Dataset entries
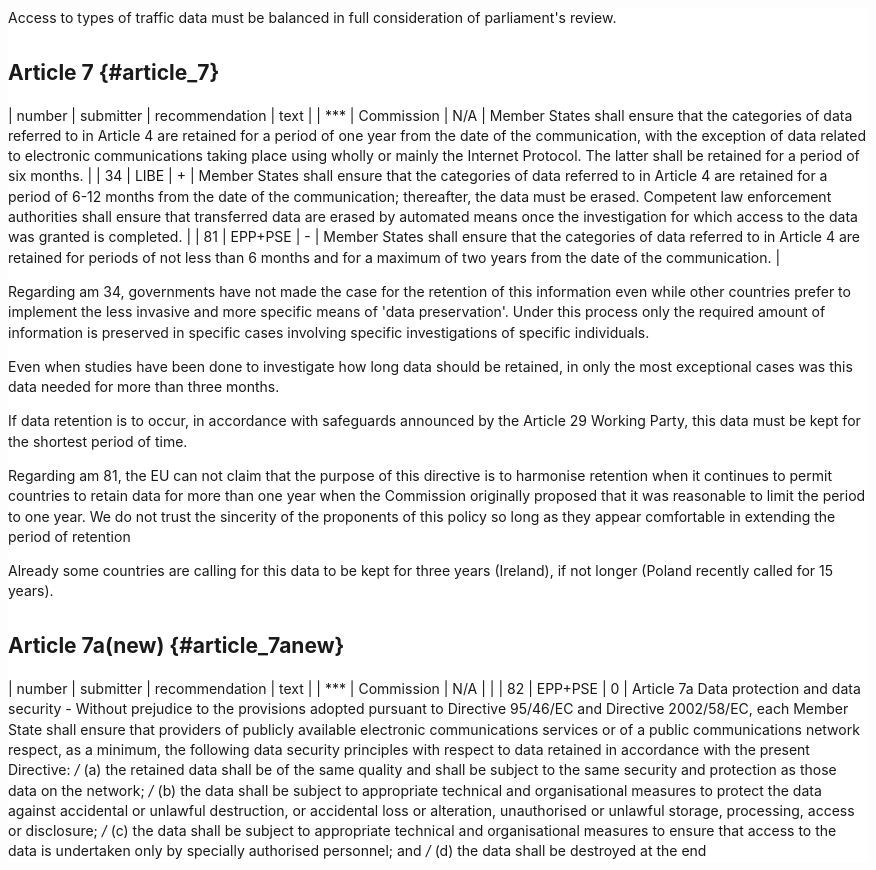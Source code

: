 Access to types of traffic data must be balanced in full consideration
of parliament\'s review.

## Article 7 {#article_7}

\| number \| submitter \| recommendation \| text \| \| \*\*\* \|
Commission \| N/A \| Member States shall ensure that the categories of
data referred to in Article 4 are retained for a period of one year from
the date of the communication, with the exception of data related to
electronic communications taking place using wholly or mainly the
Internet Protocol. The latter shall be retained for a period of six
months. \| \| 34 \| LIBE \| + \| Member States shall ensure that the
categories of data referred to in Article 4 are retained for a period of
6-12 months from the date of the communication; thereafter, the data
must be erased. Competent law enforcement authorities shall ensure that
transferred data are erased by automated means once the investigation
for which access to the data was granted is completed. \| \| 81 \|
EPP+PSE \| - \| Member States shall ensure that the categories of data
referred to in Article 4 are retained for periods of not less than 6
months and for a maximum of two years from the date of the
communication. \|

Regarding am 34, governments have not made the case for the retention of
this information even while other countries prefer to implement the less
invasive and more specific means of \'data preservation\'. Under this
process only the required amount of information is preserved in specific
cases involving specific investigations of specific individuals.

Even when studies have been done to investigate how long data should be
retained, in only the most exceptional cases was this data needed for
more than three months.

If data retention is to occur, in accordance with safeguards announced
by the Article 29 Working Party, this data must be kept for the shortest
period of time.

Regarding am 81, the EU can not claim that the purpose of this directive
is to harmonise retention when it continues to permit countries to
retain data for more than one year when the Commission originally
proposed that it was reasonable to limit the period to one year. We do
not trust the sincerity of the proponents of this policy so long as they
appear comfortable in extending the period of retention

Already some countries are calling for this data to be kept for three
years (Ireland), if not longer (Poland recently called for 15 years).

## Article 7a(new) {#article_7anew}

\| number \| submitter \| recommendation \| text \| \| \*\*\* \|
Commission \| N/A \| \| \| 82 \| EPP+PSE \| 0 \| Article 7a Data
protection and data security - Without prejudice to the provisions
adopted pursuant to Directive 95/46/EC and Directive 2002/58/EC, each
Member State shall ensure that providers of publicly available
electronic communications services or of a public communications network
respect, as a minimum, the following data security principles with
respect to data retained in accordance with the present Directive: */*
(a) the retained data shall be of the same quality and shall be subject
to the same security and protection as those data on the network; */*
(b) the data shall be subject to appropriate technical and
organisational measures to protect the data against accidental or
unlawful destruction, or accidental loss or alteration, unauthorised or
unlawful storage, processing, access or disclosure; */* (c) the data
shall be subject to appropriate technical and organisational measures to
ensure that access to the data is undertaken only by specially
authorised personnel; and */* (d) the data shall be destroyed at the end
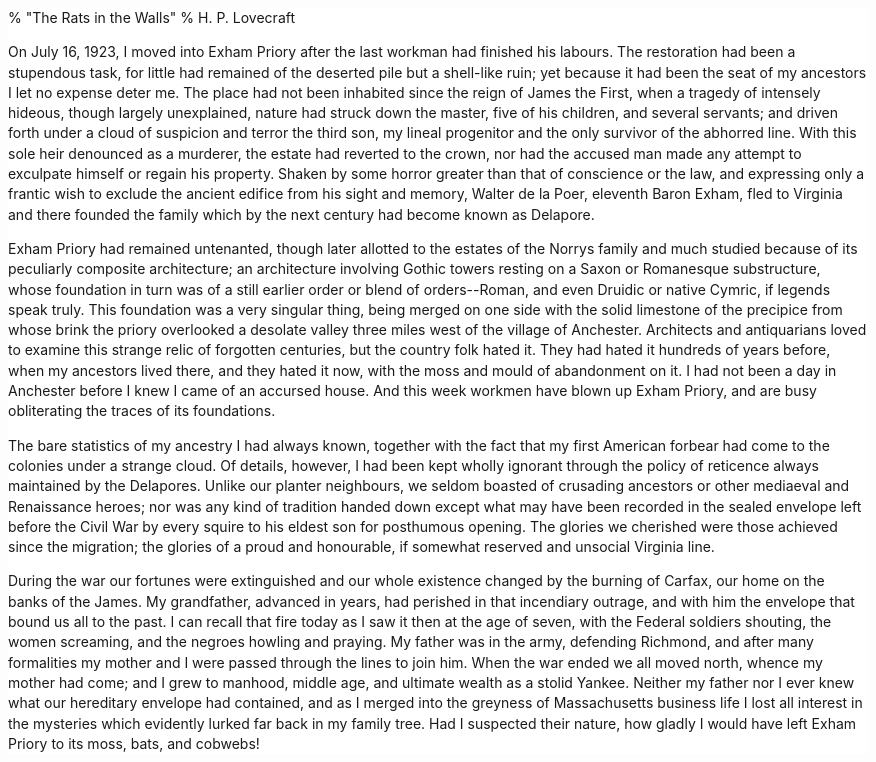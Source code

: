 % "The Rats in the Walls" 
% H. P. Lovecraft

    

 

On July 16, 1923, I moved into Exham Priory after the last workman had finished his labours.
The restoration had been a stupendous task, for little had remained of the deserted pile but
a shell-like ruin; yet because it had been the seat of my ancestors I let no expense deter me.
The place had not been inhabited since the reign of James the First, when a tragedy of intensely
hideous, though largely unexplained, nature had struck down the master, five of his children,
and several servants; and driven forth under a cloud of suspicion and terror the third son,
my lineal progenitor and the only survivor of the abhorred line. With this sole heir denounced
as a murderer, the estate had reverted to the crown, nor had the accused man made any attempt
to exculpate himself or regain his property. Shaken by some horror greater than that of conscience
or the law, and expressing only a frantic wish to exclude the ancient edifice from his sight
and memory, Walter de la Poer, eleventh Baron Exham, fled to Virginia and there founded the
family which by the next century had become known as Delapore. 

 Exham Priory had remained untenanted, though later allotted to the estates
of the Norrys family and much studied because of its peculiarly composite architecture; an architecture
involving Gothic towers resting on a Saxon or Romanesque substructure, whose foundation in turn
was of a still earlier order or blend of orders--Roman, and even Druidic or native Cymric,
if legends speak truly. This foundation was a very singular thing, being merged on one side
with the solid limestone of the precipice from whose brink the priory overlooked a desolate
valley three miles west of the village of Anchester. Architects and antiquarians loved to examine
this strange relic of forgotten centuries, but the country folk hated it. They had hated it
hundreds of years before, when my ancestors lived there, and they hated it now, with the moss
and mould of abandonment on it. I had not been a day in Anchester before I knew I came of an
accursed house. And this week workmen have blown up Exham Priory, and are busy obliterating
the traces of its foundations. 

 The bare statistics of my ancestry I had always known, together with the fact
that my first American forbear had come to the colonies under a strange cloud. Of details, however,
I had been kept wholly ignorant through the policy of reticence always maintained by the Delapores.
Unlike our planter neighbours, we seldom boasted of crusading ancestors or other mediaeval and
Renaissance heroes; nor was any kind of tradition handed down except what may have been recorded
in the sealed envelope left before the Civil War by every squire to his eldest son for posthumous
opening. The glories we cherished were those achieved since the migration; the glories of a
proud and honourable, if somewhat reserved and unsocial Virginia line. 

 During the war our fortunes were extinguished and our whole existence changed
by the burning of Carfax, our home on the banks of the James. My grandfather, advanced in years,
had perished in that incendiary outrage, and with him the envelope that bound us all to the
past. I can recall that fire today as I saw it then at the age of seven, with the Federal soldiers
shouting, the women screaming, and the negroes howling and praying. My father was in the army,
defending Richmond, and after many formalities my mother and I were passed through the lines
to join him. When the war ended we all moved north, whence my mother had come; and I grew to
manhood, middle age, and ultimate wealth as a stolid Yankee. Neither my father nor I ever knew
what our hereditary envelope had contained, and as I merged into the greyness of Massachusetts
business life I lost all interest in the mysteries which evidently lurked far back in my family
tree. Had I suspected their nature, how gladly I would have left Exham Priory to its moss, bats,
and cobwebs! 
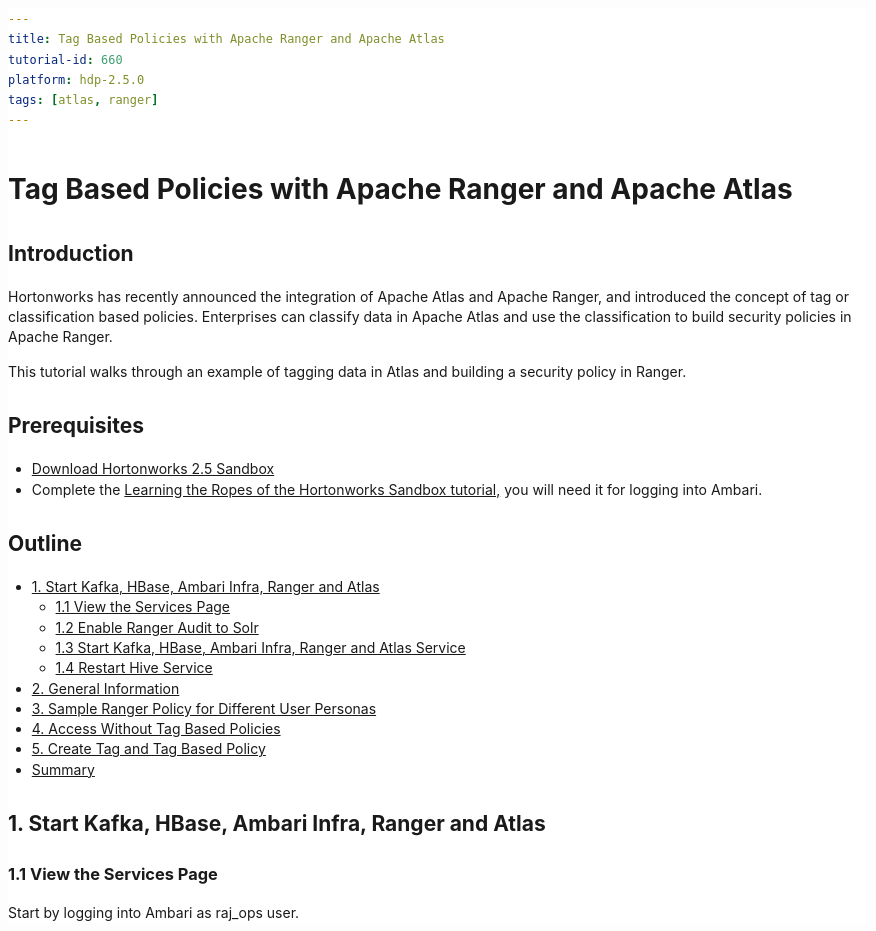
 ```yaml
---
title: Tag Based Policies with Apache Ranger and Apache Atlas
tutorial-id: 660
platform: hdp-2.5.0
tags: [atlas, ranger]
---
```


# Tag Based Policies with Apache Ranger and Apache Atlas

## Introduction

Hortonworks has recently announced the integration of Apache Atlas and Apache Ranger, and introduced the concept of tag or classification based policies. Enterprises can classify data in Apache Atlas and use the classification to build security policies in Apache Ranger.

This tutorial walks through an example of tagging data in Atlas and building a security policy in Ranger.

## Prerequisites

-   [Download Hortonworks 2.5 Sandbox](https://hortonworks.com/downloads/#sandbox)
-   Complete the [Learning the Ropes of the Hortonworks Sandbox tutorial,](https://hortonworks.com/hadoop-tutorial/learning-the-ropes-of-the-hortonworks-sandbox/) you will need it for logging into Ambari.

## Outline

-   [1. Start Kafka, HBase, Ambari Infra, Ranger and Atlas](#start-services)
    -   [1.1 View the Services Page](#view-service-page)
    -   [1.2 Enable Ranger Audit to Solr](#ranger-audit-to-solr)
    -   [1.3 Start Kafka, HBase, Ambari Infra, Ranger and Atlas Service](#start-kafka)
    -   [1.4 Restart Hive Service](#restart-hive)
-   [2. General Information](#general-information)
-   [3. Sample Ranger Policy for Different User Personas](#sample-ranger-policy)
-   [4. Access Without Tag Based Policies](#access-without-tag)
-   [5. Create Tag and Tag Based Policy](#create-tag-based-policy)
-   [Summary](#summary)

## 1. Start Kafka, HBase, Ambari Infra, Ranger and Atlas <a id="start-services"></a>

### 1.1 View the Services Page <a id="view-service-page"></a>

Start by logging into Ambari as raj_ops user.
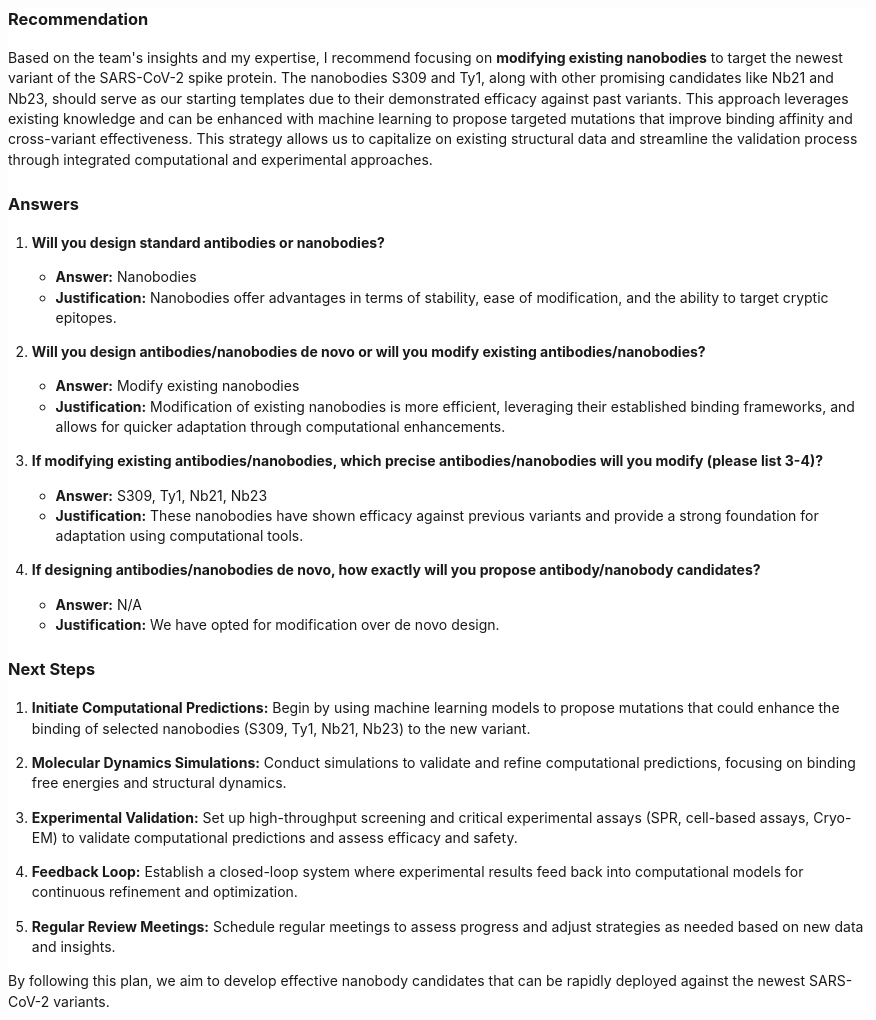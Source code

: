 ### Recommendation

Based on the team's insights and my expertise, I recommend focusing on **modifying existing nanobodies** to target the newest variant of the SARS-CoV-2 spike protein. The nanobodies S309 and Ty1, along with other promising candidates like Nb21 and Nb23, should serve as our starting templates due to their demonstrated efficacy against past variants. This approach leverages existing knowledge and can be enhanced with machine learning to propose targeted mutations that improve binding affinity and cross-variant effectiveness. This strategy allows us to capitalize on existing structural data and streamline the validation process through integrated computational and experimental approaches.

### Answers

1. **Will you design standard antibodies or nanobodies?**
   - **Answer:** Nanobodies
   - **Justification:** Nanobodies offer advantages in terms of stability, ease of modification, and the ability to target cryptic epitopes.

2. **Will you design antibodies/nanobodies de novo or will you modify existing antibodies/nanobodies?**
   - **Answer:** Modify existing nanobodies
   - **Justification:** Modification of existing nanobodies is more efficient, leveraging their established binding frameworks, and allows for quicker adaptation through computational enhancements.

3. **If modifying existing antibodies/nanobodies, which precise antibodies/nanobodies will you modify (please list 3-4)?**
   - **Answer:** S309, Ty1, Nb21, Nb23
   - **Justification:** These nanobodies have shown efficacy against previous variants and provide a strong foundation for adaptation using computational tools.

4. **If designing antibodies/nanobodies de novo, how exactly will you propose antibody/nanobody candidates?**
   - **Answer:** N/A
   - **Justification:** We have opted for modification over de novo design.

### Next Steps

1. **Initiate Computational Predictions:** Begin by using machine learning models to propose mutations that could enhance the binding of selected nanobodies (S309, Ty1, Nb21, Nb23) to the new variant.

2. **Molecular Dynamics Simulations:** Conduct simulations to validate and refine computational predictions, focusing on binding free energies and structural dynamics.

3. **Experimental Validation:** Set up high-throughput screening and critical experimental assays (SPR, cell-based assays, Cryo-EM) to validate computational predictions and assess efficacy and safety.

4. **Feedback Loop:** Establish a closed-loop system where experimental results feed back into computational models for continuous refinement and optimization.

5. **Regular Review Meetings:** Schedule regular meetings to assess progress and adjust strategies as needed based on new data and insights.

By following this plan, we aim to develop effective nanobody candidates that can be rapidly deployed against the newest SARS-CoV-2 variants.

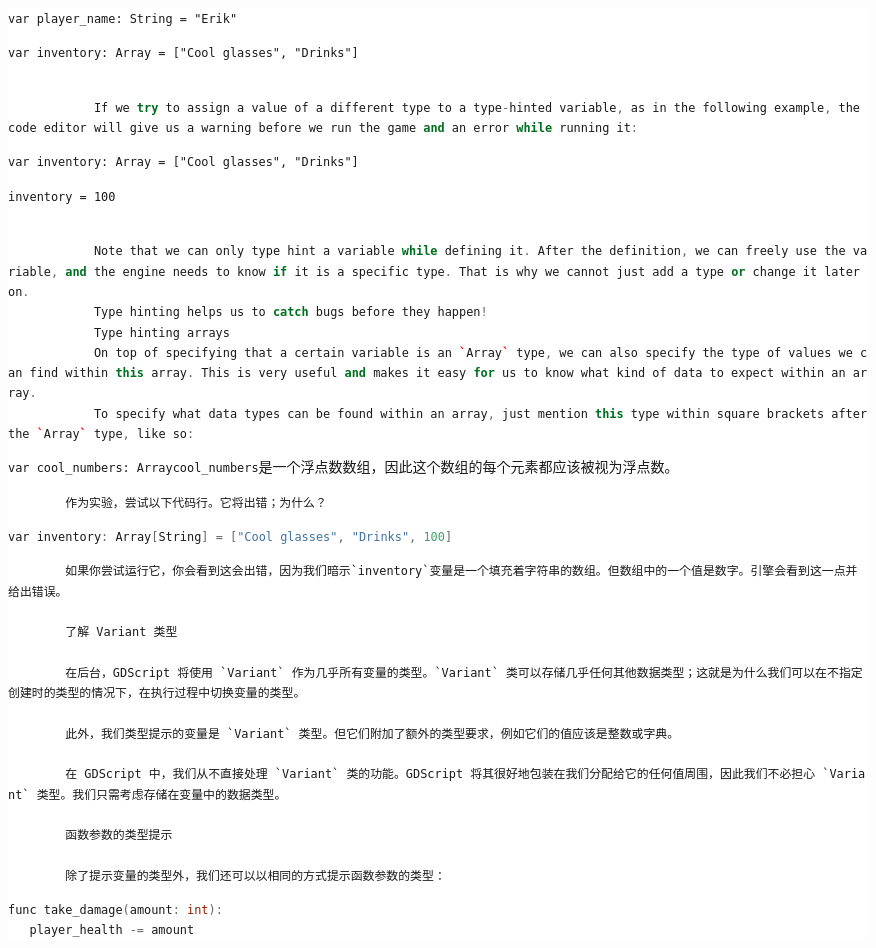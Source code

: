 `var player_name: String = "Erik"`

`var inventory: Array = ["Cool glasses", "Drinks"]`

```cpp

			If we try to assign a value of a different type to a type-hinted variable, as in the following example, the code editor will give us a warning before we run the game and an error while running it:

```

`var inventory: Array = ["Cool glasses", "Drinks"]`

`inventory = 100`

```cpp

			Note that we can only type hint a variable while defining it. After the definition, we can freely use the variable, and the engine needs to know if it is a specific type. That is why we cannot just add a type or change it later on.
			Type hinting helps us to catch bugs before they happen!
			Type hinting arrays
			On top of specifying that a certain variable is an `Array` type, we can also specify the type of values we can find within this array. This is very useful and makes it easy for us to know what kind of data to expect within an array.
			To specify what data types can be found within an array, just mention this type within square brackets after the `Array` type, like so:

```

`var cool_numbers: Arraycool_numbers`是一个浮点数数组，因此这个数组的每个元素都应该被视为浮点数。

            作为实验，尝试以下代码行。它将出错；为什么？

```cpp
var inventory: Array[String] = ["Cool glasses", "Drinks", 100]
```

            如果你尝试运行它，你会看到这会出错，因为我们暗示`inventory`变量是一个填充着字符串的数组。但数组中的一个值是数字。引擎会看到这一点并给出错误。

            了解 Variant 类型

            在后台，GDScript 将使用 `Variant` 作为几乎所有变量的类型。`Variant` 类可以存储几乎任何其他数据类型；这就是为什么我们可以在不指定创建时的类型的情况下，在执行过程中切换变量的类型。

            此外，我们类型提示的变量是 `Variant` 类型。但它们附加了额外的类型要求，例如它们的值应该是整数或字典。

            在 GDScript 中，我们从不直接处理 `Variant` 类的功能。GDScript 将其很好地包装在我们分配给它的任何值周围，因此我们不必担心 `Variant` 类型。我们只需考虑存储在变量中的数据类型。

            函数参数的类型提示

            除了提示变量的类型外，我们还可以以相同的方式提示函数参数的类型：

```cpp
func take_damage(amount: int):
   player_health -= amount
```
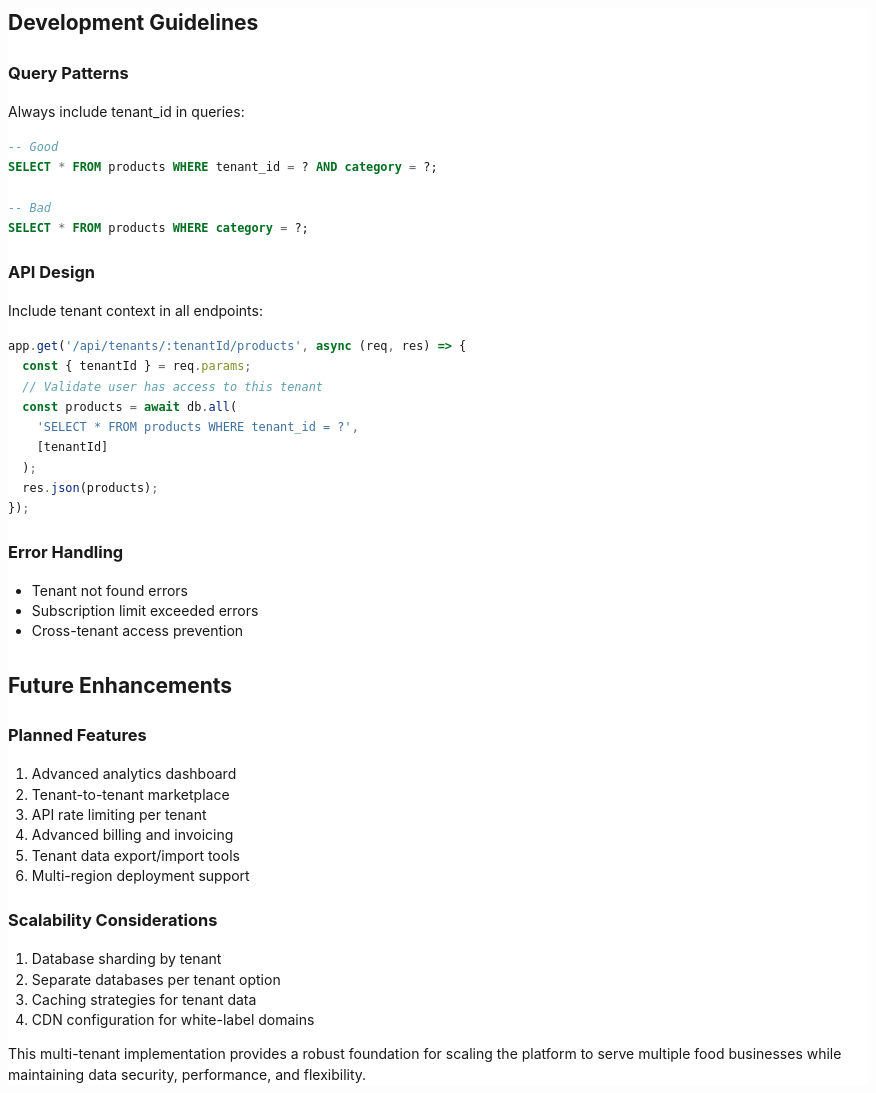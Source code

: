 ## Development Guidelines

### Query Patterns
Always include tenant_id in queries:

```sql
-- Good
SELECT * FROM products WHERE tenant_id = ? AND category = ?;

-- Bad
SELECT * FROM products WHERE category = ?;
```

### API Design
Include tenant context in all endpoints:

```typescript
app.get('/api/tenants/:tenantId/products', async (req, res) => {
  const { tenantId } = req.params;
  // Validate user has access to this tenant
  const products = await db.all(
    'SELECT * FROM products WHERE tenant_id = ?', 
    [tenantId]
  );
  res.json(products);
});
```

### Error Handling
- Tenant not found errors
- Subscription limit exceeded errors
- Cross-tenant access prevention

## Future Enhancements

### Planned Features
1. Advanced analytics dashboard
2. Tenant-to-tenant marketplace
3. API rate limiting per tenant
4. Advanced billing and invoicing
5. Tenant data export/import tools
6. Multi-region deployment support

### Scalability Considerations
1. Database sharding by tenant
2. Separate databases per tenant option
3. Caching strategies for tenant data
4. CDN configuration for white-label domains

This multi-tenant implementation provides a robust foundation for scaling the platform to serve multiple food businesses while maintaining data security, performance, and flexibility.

(WHAT IS NEEDED)
Give again, exactly, the lines starting at the first entry above and ending at the line with "this information even"; please leave pictures out.

(ANSWER BOX)
Source code

: Access to types of traffic data must be balanced in full consideration
of parliament\'s review.

## Article 7 {#article_7}

\| number \| submitter \| recommendation \| text \| \| \*\*\* \|
Commission \| N/A \| Member States shall ensure that the categories of
data referred to in Article 4 are retained for a period of one year from
the date of the communication, with the exception of data related to
electronic communications taking place using wholly or mainly the
Internet Protocol. The latter shall be retained for a period of six
months. \| \| 34 \| LIBE \| + \| Member States shall ensure that the
categories of data referred to in Article 4 are retained for a period of
6-12 months from the date of the communication; thereafter, the data
must be erased. Competent law enforcement authorities shall ensure that
transferred data are erased by automated means once the investigation
for which access to the data was granted is completed. \| \| 81 \|
EPP+PSE \| - \| Member States shall ensure that the categories of data
referred to in Article 4 are retained for periods of not less than 6
months and for a maximum of two years from the date of the
communication. \|

Regarding am 34, governments have not made the case for the retention of
this information even while other countries prefer to implement the less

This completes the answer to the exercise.